Compassion for Those Who Love People with Mental Illness

Rarely, if ever, do people accuse me of having a lack of compassion for people with a mental illness. This is probably because I am a person with a mental illness so I kind of know where other mentally ill people are coming from.

Nevertheless, this is exactly what one commenter recently did:

This is a tragic post because the writer is incapable of honoring the struggle of a human being who is in pain. Rather than muster empathy, compassion and problem-solving, she shuts out the people who need her most. There is something wrong with America when families send their loved ones to prison or institutions when what they need most is the love and support of their community.

The commenter is referring to a post wherein I suggested that sometimes the right thing to do is to say goodbye to a person with a mental illness. Particularly in cases where a person is abusive and refuses to get help, sometimes walking away is the only thing left to do in order to protect your own life. I stand by this sentiment.

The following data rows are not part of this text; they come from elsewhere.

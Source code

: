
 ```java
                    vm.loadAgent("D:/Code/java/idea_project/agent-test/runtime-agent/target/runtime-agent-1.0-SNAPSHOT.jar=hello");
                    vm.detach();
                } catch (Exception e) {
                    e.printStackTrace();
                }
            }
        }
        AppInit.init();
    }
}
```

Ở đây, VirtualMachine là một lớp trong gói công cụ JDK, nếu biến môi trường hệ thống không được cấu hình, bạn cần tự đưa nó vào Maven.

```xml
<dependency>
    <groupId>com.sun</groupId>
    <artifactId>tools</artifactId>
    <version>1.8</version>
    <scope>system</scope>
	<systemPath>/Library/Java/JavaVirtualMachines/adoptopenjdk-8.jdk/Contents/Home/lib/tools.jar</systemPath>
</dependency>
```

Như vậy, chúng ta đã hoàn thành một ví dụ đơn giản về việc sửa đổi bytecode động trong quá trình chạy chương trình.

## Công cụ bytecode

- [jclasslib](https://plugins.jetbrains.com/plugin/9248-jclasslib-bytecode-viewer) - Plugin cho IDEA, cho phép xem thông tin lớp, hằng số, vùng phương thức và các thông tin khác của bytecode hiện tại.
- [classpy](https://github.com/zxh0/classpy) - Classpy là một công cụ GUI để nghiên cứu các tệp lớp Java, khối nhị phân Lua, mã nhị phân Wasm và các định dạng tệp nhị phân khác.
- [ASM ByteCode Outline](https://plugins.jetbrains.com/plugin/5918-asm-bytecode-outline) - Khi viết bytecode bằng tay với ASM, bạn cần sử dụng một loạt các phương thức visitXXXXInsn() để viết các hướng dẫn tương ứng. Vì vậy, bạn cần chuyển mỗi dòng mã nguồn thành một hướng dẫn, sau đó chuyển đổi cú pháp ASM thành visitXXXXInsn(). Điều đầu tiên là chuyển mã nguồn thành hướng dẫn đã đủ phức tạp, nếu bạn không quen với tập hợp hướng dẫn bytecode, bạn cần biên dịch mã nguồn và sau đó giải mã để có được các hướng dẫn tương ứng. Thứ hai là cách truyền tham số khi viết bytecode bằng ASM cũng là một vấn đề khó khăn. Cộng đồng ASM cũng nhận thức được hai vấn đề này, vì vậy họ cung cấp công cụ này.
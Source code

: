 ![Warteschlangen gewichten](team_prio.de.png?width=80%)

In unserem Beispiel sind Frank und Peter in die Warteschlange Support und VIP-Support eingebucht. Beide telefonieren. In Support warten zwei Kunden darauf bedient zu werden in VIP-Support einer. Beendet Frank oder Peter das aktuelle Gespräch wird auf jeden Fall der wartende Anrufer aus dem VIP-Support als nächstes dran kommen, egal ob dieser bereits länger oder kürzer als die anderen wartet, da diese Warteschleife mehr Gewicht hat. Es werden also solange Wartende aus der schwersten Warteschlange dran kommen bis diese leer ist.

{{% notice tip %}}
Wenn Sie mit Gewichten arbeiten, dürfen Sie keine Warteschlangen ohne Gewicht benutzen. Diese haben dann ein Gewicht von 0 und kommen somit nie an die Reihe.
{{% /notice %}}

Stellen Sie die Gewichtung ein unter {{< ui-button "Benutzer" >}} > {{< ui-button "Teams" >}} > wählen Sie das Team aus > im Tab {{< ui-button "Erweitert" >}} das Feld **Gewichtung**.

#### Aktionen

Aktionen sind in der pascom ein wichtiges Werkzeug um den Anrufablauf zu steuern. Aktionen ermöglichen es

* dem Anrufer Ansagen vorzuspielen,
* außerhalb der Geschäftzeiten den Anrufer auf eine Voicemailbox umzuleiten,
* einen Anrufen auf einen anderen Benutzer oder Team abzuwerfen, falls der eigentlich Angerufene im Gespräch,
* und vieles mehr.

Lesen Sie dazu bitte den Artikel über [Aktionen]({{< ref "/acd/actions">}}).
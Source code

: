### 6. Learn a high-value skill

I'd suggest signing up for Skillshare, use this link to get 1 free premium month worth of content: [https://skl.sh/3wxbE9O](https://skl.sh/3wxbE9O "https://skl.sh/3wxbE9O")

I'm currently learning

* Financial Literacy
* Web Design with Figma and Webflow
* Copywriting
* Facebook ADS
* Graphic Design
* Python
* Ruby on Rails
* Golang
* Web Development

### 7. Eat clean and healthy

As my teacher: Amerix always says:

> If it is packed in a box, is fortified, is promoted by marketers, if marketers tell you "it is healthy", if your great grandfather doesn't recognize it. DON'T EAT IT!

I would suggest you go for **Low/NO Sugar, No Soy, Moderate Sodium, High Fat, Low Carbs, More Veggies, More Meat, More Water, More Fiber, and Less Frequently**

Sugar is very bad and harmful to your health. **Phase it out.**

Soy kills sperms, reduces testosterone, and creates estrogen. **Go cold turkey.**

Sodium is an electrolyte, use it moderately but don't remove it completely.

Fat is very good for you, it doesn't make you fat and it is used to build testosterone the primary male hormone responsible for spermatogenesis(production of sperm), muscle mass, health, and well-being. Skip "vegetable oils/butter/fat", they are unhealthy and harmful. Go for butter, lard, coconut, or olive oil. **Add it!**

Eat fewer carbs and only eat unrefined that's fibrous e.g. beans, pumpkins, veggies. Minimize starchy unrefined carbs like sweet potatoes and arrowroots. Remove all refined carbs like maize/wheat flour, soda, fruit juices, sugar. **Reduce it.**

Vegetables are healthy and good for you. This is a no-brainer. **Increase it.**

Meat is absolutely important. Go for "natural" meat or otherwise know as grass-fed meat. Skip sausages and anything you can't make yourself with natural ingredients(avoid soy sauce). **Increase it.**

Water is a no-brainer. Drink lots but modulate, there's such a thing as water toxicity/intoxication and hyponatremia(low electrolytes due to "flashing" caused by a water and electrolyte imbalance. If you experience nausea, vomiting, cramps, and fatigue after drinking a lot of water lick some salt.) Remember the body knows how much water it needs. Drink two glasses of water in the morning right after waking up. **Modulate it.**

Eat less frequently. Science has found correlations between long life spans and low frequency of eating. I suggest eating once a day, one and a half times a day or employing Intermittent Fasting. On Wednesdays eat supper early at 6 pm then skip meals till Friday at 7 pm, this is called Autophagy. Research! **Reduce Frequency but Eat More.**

Compassion, Empathy and Problem-Solving

And for the record, I’m all for employing empathy, compassion and problem-solving in all aspects of life and of course when dealing with a mental illness. That’s why I’ve written about helping people with a mental illness and telling someone they have a mental illness and convincing someone to get help with a mental illness.But empathy, compassion and problem-solving have limits. None of us is superhuman. And people with a mental illness aren‘t the only ones deserving of compassion.